Das finde ich hochinteressant.

Zunächst: Ich, bzw. der Böse Drache Verlag, ist KEIN Selfpublishing-Verlag. Wenn jemand bei mir einen Buchvertrag bekommt, dann bekommt derjenige von mir Geld. Nicht ich von ihm. Und das zeichnet einen Verlag aus.
Ich trage als Verlag das Risiko, ich muss die Dinge, die für das Buch wichtig sind (neben dem eigentlichen Schreiben) eben bezahlen – wie das Cover, das Lektorat, den Druck. Das ist die Verlagsleistung. Da ich dann derjenige bin, der das Risiko eingeht, geht auch ein Teil des Geldes an mich, aber: Der Autor ist immer derjenige, der NUR GELD BEKOMMT. Wenn sich das Buch schlecht verkauft, nur den vereinbarten Vorschuss (da unterscheide ich mich von anderen Verlagen: Der dürfte z.B. beim Böser Drache Verlag erstmal nicht so hoch sein), wenn sich das Buch gut verkauft, auch die Tantiemen (bei denen bin ich dafür gerne z.B. auch großzügiger).
Alles andere ist eigentlich kein Verlag, jedenfalls nicht im klassischen Sinne.

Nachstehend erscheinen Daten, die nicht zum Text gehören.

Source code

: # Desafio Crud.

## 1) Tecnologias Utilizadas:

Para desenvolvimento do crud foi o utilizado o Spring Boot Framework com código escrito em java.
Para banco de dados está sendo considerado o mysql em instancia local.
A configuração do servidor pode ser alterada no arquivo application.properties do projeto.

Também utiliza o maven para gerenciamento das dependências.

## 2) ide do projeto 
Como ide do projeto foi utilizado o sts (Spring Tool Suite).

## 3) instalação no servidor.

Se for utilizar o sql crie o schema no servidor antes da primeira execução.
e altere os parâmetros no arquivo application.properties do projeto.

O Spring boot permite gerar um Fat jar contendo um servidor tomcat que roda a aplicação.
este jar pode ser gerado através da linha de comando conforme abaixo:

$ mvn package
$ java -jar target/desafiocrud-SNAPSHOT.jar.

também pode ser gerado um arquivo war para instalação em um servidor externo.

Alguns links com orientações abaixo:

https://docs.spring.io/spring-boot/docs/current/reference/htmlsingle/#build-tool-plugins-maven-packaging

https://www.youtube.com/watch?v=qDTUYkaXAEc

Und bisher ist es auch immer so gewesen: Der Verlagsvertrag, womöglich bei einem deutlich renommierteren Verlag als dem Böser Drache Verlag, ist der Ritterschlag. Man muss ein Manuskript haben, das so gut ist, dass der Verlag das haben will. Wer bei Heyne oder Pieper veröffentlicht, hat das geschafft. Das heißt nicht, dass man von einem Buch automatisch leben kann.

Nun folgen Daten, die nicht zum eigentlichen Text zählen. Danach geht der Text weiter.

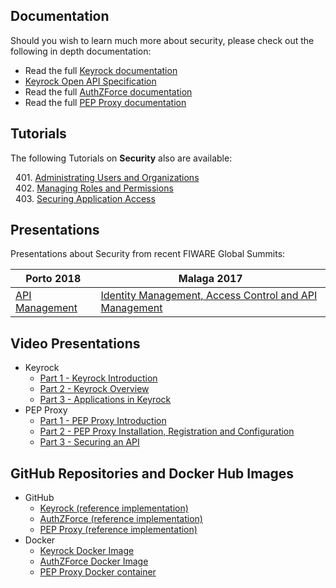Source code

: ## Documentation

Should you wish to learn much more about security, please check out the following in depth documentation:

  - Read the full [Keyrock documentation](http://fiware-idm.readthedocs.org/en/latest/)
  - [Keyrock Open API Specification](https://swagger.lab.fiware.org/?url=https://raw.githubusercontent.com/Fiware/specifications/master/OpenAPI/security.Idm/Idm-openapi.json)
  - Read the full [AuthZForce documentation](http://authzforce-ce-fiware.readthedocs.org/en/latest/)
  - Read the full [PEP Proxy documentation](http://fiware-pep-proxy.readthedocs.org/en/stable/)


## Tutorials

The following Tutorials on **Security** also are available:

&nbsp; 401. [Administrating Users and Organizations](https://fiware-tutorials.readthedocs.io/en/latest/identity-management)<br/>
&nbsp; 402. [Managing Roles and Permissions](https://fiware-tutorials.readthedocs.io/en/latest/roles-permissions)<br/>
&nbsp; 403. [Securing Application Access](https://fiware-tutorials.readthedocs.io/en/latest/securing-access)<br/>

## Presentations

Presentations about Security from recent FIWARE Global Summits:

| Porto 2018 | Malaga 2017 |
|------------|-------------|
|[API Management](https://www.slideshare.net/FI-WARE/fiware-global-summit-fiwares-api-management-97030121)|[Identity Management, Access Control and API Management](https://www.slideshare.net/FI-WARE/fiware-alvaro-alonso-complete-framework-for-identity-access-control-and-api-management)|

## Video Presentations

* Keyrock
    * [Part 1 - Keyrock Introduction](https://www.youtube.com/watch?v=dHyVTan6bUY)
    * [Part 2 - Keyrock Overview](https://www.youtube.com/watch?v=dtKsjGbJ7X)
    * [Part 3 - Applications in Keyrock](https://www.youtube.com/watch?v=pjsl0eHpFww)
* PEP Proxy
    * [Part 1 - PEP Proxy Introduction](https://www.youtube.com/watch?v=8tGbUI18udM)
    * [Part 2 - PEP Proxy Installation, Registration and Configuration](https://www.youtube.com/watch?v=b4sYU78skrw)
    * [Part 3 - Securing an API](https://www.youtube.com/watch?v=coxFQEY0_So)

## GitHub Repositories and Docker Hub Images

* GitHub
    * [Keyrock (reference implementation)](https://github.com/Fiware/security.Idm)
    * [AuthZForce (reference implementation)](https://github.com/Fiware/security.AuthZForce)
    * [PEP Proxy (reference implementation)](https://github.com/Fiware/security.Pep-proxy)
* Docker
    * [Keyrock Docker Image](https://hub.docker.com/r/fiware/idm/)
    * [AuthZForce Docker Image](https://hub.docker.com/r/fiware/authzforce-ce-server/)
    * [PEP Proxy Docker container](https://hub.docker.com/r/fiware/pep-proxy/)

Nun gibt es, auch das ist nicht neu, „Verlage“, die anders arbeiten. Druckkostenzuschussverlage, DKZVs. Das ist erstmal nicht unbedingt „böse“. Früher mussten Dissertationen veröffentlicht werden, und zwar als Buch, und Pflichtexemplare an diverse Bibliotheken geschickt werden. Sehr oft waren diese Dissertationen aber für niemanden außer etwa zehn Fachleuten weltweit von Interesse. Und das wussten auch alle Beteiligten. Sprich, die Dissertation wurde in einem solchen DKZV aufgelegt, die Pflichtexemplare an entsprechende Stellen geschickt, und gut war es. Natürlich war dem Verlag von vornherein klar, dass da quasi nichts von verkauft wird, und auch der neue Doktor verschloss seine Augen nicht davor, dass er nun zwar einen Titel bekam, aber keinen Bestseller geschrieben hatte. Darum bezahlte er den DKZV dann auch, wie der Name schon sagt, und alle Beteiligten waren mit dem Geschäft zufrieden (gut. Ob immer, mag ich nicht zu sagen. Aber von der Idee her). Das Buch bekam dann natürlich kein Lektorat, und ob das Cover taugt, ist auch da von Fall zu Fall verschieden.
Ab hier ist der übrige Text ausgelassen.